番付的には足踏みした感もある今年の廣瀬。しかしこの一年で自分の取り組むべき課題を痛感,それへの取りくみが成果として現れるのを待つばかりのところまできているようです。

―― 今年前半は序二段の上のほうで順調に行ったり来たりしてたんですけど,最後,久々の2場所連続負け越しで,ちょっとくやしい一年になってしまいました。こうやって一年思い返してみると,すでに,なんか懐かしい気持ちになってきます。

いきなり吉田さん(突光力)の怪我から始まった一年でした。自分は花道で見てたんですよ。今年はあれから始まった。初場所は最高位で,3-4ではね返されはしましたけど,手ごたえをつかむことはできました。それで三月も勝ち越せたし,よし三段目に上がれるぞ,って気持ちが出てきましたね。特に,最後やった相手は,教習所の指導員だった人なんです。教えてもらった人を倒したのは,自分の成長を実感できる瞬間で,忘れられませんね。

ただ,ひとつ気がかりなことがあって,この人に勝ったら自分は三段目の力になったんだ,って思える相手がいるんです。しょっちゅう稽古でいっしょにやってるから,とにかく負けたくない。この人に勝って上がりたいんです。それが去年の十一月から,三月まで3連敗。その点で,自信をもって三段目だ,とはいかない感じがありました。

それで上位で迎えた五月,連勝して2-1のスタートと,最初よかったんです。で,4番目,これも立ち合いよく押し込んで土俵際までもっていって,なのにそこでやられちゃって,あれ以来ちょっとおかしくなってしまいました。あれよあれよと,土俵際でころころやられて4連敗・・・。

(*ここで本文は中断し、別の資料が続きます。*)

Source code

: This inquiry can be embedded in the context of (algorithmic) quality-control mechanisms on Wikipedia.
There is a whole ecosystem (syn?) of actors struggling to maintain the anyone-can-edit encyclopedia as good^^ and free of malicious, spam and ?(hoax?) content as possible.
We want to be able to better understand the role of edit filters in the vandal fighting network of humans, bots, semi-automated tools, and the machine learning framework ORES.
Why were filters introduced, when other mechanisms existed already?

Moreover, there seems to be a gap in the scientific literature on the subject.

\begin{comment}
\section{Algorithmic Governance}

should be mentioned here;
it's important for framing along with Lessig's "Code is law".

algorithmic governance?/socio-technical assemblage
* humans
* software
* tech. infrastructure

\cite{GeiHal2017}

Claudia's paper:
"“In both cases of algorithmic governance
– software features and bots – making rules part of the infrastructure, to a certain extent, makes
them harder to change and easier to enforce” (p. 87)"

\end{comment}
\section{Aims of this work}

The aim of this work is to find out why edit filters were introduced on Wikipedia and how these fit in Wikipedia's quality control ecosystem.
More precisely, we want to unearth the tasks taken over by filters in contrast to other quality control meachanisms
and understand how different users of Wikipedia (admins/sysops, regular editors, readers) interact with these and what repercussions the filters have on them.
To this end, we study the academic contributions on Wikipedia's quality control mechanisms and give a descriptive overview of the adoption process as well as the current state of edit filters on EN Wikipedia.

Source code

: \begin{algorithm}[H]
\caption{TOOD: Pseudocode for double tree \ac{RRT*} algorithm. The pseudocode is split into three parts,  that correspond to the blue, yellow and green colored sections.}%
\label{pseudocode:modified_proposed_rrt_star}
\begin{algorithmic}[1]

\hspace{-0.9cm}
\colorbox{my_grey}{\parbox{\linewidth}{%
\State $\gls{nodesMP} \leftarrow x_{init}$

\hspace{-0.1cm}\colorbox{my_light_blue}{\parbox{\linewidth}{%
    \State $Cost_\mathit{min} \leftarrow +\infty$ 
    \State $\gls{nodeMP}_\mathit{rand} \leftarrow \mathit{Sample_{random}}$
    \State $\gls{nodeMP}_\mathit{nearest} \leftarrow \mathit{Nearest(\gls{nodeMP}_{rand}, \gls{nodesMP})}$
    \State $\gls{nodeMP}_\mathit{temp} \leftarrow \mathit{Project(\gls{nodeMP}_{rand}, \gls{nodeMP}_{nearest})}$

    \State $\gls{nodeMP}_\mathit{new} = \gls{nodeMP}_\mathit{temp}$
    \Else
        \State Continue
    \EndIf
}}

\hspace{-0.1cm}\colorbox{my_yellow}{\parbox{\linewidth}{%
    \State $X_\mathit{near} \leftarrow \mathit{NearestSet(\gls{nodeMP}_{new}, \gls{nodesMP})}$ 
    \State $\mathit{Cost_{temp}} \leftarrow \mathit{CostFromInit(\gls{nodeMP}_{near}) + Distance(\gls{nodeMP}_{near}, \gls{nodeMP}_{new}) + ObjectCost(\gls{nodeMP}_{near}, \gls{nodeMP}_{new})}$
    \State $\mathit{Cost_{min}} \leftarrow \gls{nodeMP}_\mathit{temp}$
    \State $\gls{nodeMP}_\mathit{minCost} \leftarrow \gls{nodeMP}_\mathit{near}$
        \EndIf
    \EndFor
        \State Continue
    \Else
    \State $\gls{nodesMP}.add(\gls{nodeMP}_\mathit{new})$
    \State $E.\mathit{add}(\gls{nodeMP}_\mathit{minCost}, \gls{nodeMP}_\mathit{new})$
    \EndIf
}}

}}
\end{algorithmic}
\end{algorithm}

七月は番付も落ちたので,上で3つ勝てるんだから5つくらいは勝つぞ,って意気込んで挑んだんですけど,終わってみたら4-3で,あれっこんなはずじゃ,って感じでした。自分は番付がだいたいリキさん(力山)と近いんですけど,力さんが勝ってる相手に勝てなかったり,同じ人に負けたり,で,勝ち越してもあれれ?っていう場所でした。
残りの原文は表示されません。